* Input data:
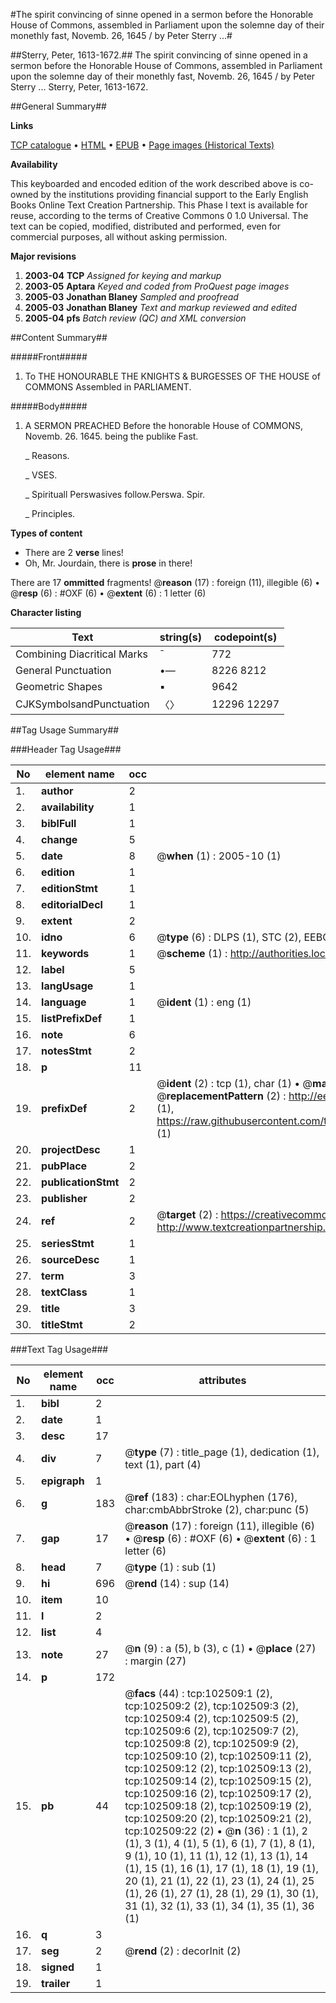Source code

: #The spirit convincing of sinne opened in a sermon before the Honorable House of Commons, assembled in Parliament upon the solemne day of their monethly fast, Novemb. 26, 1645 / by Peter Sterry ...#

##Sterry, Peter, 1613-1672.##
The spirit convincing of sinne opened in a sermon before the Honorable House of Commons, assembled in Parliament upon the solemne day of their monethly fast, Novemb. 26, 1645 / by Peter Sterry ...
Sterry, Peter, 1613-1672.

##General Summary##

**Links**

[TCP catalogue](http://www.ota.ox.ac.uk/tcp/)  • 
[HTML](http://tei.it.ox.ac.uk/tcp/Texts-HTML/free/A61/A61475.html)  • 
[EPUB](http://tei.it.ox.ac.uk/tcp/Texts-EPUB/free/A61/A61475.epub) • 
[Page images (Historical Texts)](https://data.historicaltexts.jisc.ac.uk/view?pubId=eebo-14522660e&pageId=eebo-14522660e-102509-1)

**Availability**

This keyboarded and encoded edition of the
	       work described above is co-owned by the institutions
	       providing financial support to the Early English Books
	       Online Text Creation Partnership. This Phase I text is
	       available for reuse, according to the terms of Creative
	       Commons 0 1.0 Universal. The text can be copied,
	       modified, distributed and performed, even for
	       commercial purposes, all without asking permission.

**Major revisions**

1. __2003-04__ __TCP__ *Assigned for keying and markup*
1. __2003-05__ __Aptara__ *Keyed and coded from ProQuest page images*
1. __2005-03__ __Jonathan Blaney__ *Sampled and proofread*
1. __2005-03__ __Jonathan Blaney__ *Text and markup reviewed and edited*
1. __2005-04__ __pfs__ *Batch review (QC) and XML conversion*

##Content Summary##

#####Front#####

1. To THE
HONOURABLE
THE
KNIGHTS & BURGESSES
OF THE
HOUSE of COMMONS
Assembled in
PARLIAMENT.

#####Body#####

1. A
SERMON PREACHED
Before the honorable House of
COMMONS,
Novemb. 26. 1645. being the publike Fast.

    _ Reasons.

    _ VSES.

    _ Spirituall Perswasives follow.Perswa. Spir.

    _ Principles.

**Types of content**

  * There are 2 **verse** lines!
  * Oh, Mr. Jourdain, there is **prose** in there!

There are 17 **ommitted** fragments! 
 @__reason__ (17) : foreign (11), illegible (6)  •  @__resp__ (6) : #OXF (6)  •  @__extent__ (6) : 1 letter (6)

**Character listing**


|Text|string(s)|codepoint(s)|
|---|---|---|
|Combining             Diacritical Marks|̄|772|
|General Punctuation|•—|8226 8212|
|Geometric Shapes|▪|9642|
|CJKSymbolsandPunctuation|〈〉|12296 12297|

##Tag Usage Summary##

###Header Tag Usage###

|No|element name|occ|attributes|
|---|---|---|---|
|1.|__author__|2||
|2.|__availability__|1||
|3.|__biblFull__|1||
|4.|__change__|5||
|5.|__date__|8| @__when__ (1) : 2005-10 (1)|
|6.|__edition__|1||
|7.|__editionStmt__|1||
|8.|__editorialDecl__|1||
|9.|__extent__|2||
|10.|__idno__|6| @__type__ (6) : DLPS (1), STC (2), EEBO-CITATION (1), OCLC (1), VID (1)|
|11.|__keywords__|1| @__scheme__ (1) : http://authorities.loc.gov/ (1)|
|12.|__label__|5||
|13.|__langUsage__|1||
|14.|__language__|1| @__ident__ (1) : eng (1)|
|15.|__listPrefixDef__|1||
|16.|__note__|6||
|17.|__notesStmt__|2||
|18.|__p__|11||
|19.|__prefixDef__|2| @__ident__ (2) : tcp (1), char (1)  •  @__matchPattern__ (2) : ([0-9\-]+):([0-9IVX]+) (1), (.+) (1)  •  @__replacementPattern__ (2) : http://eebo.chadwyck.com/downloadtiff?vid=$1&page=$2 (1), https://raw.githubusercontent.com/textcreationpartnership/Texts/master/tcpchars.xml#$1 (1)|
|20.|__projectDesc__|1||
|21.|__pubPlace__|2||
|22.|__publicationStmt__|2||
|23.|__publisher__|2||
|24.|__ref__|2| @__target__ (2) : https://creativecommons.org/publicdomain/zero/1.0/ (1), http://www.textcreationpartnership.org/docs/. (1)|
|25.|__seriesStmt__|1||
|26.|__sourceDesc__|1||
|27.|__term__|3||
|28.|__textClass__|1||
|29.|__title__|3||
|30.|__titleStmt__|2||


###Text Tag Usage###

|No|element name|occ|attributes|
|---|---|---|---|
|1.|__bibl__|2||
|2.|__date__|1||
|3.|__desc__|17||
|4.|__div__|7| @__type__ (7) : title_page (1), dedication (1), text (1), part (4)|
|5.|__epigraph__|1||
|6.|__g__|183| @__ref__ (183) : char:EOLhyphen (176), char:cmbAbbrStroke (2), char:punc (5)|
|7.|__gap__|17| @__reason__ (17) : foreign (11), illegible (6)  •  @__resp__ (6) : #OXF (6)  •  @__extent__ (6) : 1 letter (6)|
|8.|__head__|7| @__type__ (1) : sub (1)|
|9.|__hi__|696| @__rend__ (14) : sup (14)|
|10.|__item__|10||
|11.|__l__|2||
|12.|__list__|4||
|13.|__note__|27| @__n__ (9) : a (5), b (3), c (1)  •  @__place__ (27) : margin (27)|
|14.|__p__|172||
|15.|__pb__|44| @__facs__ (44) : tcp:102509:1 (2), tcp:102509:2 (2), tcp:102509:3 (2), tcp:102509:4 (2), tcp:102509:5 (2), tcp:102509:6 (2), tcp:102509:7 (2), tcp:102509:8 (2), tcp:102509:9 (2), tcp:102509:10 (2), tcp:102509:11 (2), tcp:102509:12 (2), tcp:102509:13 (2), tcp:102509:14 (2), tcp:102509:15 (2), tcp:102509:16 (2), tcp:102509:17 (2), tcp:102509:18 (2), tcp:102509:19 (2), tcp:102509:20 (2), tcp:102509:21 (2), tcp:102509:22 (2)  •  @__n__ (36) : 1 (1), 2 (1), 3 (1), 4 (1), 5 (1), 6 (1), 7 (1), 8 (1), 9 (1), 10 (1), 11 (1), 12 (1), 13 (1), 14 (1), 15 (1), 16 (1), 17 (1), 18 (1), 19 (1), 20 (1), 21 (1), 22 (1), 23 (1), 24 (1), 25 (1), 26 (1), 27 (1), 28 (1), 29 (1), 30 (1), 31 (1), 32 (1), 33 (1), 34 (1), 35 (1), 36 (1)|
|16.|__q__|3||
|17.|__seg__|2| @__rend__ (2) : decorInit (2)|
|18.|__signed__|1||
|19.|__trailer__|1||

* What you will do: Only the text of the records above is to be reproduced, exactly as given; the pictures are dropped.

* Your solution:
Source code

: #The spirit convincing of sinne opened in a sermon before the Honorable House of Commons, assembled in Parliament upon the solemne day of their monethly fast, Novemb. 26, 1645 / by Peter Sterry ...#

##Sterry, Peter, 1613-1672.##
The spirit convincing of sinne opened in a sermon before the Honorable House of Commons, assembled in Parliament upon the solemne day of their monethly fast, Novemb. 26, 1645 / by Peter Sterry ...
Sterry, Peter, 1613-1672.

##General Summary##

**Links**

[TCP catalogue](http://www.ota.ox.ac.uk/tcp/)  • 
[HTML](http://tei.it.ox.ac.uk/tcp/Texts-HTML/free/A61/A61475.html)  • 
[EPUB](http://tei.it.ox.ac.uk/tcp/Texts-EPUB/free/A61/A61475.epub) • 
[Page images (Historical Texts)](https://data.historicaltexts.jisc.ac.uk/view?pubId=eebo-14522660e&pageId=eebo-14522660e-102509-1)

**Availability**

This keyboarded and encoded edition of the
	       work described above is co-owned by the institutions
	       providing financial support to the Early English Books
	       Online Text Creation Partnership. This Phase I text is
	       available for reuse, according to the terms of Creative
	       Commons 0 1.0 Universal. The text can be copied,
	       modified, distributed and performed, even for
	       commercial purposes, all without asking permission.

**Major revisions**

1. __2003-04__ __TCP__ *Assigned for keying and markup*
1. __2003-05__ __Aptara__ *Keyed and coded from ProQuest page images*
1. __2005-03__ __Jonathan Blaney__ *Sampled and proofread*
1. __2005-03__ __Jonathan Blaney__ *Text and markup reviewed and edited*
1. __2005-04__ __pfs__ *Batch review (QC) and XML conversion*

##Content Summary##

#####Front#####

1. To THE
HONOURABLE
THE
KNIGHTS & BURGESSES
OF THE
HOUSE of COMMONS
Assembled in
PARLIAMENT.

#####Body#####

1. A
SERMON PREACHED
Before the honorable House of
COMMONS,
Novemb. 26. 1645. being the publike Fast.

    _ Reasons.

    _ VSES.

    _ Spirituall Perswasives follow.Perswa. Spir.

    _ Principles.

**Types of content**

  * There are 2 **verse** lines!
  * Oh, Mr. Jourdain, there is **prose** in there!

There are 17 **ommitted** fragments! 
 @__reason__ (17) : foreign (11), illegible (6)  •  @__resp__ (6) : #OXF (6)  •  @__extent__ (6) : 1 letter (6)

**Character listing**


|Text|string(s)|codepoint(s)|
|---|---|---|
|Combining             Diacritical Marks|̄|772|
|General Punctuation|•—|8226 8212|
|Geometric Shapes|▪|9642|
|CJKSymbolsandPunctuation|〈〉|12296 12297|

##Tag Usage Summary##

###Header Tag Usage###

|No|element name|occ|attributes|
|---|---|---|---|
|1.|__author__|2||
|2.|__availability__|1||
|3.|__biblFull__|1||
|4.|__change__|5||
|5.|__date__|8| @__when__ (1) : 2005-10 (1)|
|6.|__edition__|1||
|7.|__editionStmt__|1||
|8.|__editorialDecl__|1||
|9.|__extent__|2||
|10.|__idno__|6| @__type__ (6) : DLPS (1), STC (2), EEBO-CITATION (1), OCLC (1), VID (1)|
|11.|__keywords__|1| @__scheme__ (1) : http://authorities.loc.gov/ (1)|
|12.|__label__|5||
|13.|__langUsage__|1||
|14.|__language__|1| @__ident__ (1) : eng (1)|
|15.|__listPrefixDef__|1||
|16.|__note__|6||
|17.|__notesStmt__|2||
|18.|__p__|11||
|19.|__prefixDef__|2| @__ident__ (2) : tcp (1), char (1)  •  @__matchPattern__ (2) : ([0-9\-]+):([0-9IVX]+) (1), (.+) (1)  •  @__replacementPattern__ (2) : http://eebo.chadwyck.com/downloadtiff?vid=$1&page=$2 (1), https://raw.githubusercontent.com/textcreationpartnership/Texts/master/tcpchars.xml#$1 (1)|
|20.|__projectDesc__|1||
|21.|__pubPlace__|2||
|22.|__publicationStmt__|2||
|23.|__publisher__|2||
|24.|__ref__|2| @__target__ (2) : https://creativecommons.org/publicdomain/zero/1.0/ (1), http://www.textcreationpartnership.org/docs/. (1)|
|25.|__seriesStmt__|1||
|26.|__sourceDesc__|1||
|27.|__term__|3||
|28.|__textClass__|1||
|29.|__title__|3||
|30.|__titleStmt__|2||


###Text Tag Usage###

|No|element name|occ|attributes|
|---|---|---|---|
|1.|__bibl__|2||
|2.|__date__|1||
|3.|__desc__|17||
|4.|__div__|7| @__type__ (7) : title_page (1), dedication (1), text (1), part (4)|
|5.|__epigraph__|1||
|6.|__g__|183| @__ref__ (183) : char:EOLhyphen (176), char:cmbAbbrStroke (2), char:punc (5)|
|7.|__gap__|17| @__reason__ (17) : foreign (11), illegible (6)  •  @__resp__ (6) : #OXF (6)  •  @__extent__ (6) : 1 letter (6)|
|8.|__head__|7| @__type__ (1) : sub (1)|
|9.|__hi__|696| @__rend__ (14) : sup (14)|
|10.|__item__|10||
|11.|__l__|2||
|12.|__list__|4||
|13.|__note__|27| @__n__ (9) : a (5), b (3), c (1)  •  @__place__ (27) : margin (27)|
|14.|__p__|172||
|15.|__pb__|44| @__facs__ (44) : tcp:102509:1 (2), tcp:102509:2 (2), tcp:102509:3 (2), tcp:102509:4 (2), tcp:102509:5 (2), tcp:102509:6 (2), tcp:102509:7 (2), tcp:102509:8 (2), tcp:102509:9 (2), tcp:102509:10 (2), tcp:102509:11 (2), tcp:102509:12 (2), tcp:102509:13 (2), tcp:102509:14 (2), tcp:102509:15 (2), tcp:102509:16 (2), tcp:102509:17 (2), tcp:102509:18 (2), tcp:102509:19 (2), tcp:102509:20 (2), tcp:102509:21 (2), tcp:102509:22 (2)  •  @__n__ (36) : 1 (1), 2 (1), 3 (1), 4 (1), 5 (1), 6 (1), 7 (1), 8 (1), 9 (1), 10 (1), 11 (1), 12 (1), 13 (1), 14 (1), 15 (1), 16 (1), 17 (1), 18 (1), 19 (1), 20 (1), 21 (1), 22 (1), 23 (1), 24 (1), 25 (1), 26 (1), 27 (1), 28 (1), 29 (1), 30 (1), 31 (1), 32 (1), 33 (1), 34 (1), 35 (1), 36 (1)|
|16.|__q__|3||
|17.|__seg__|2| @__rend__ (2) : decorInit (2)|
|18.|__signed__|1||
|19.|__trailer__|1||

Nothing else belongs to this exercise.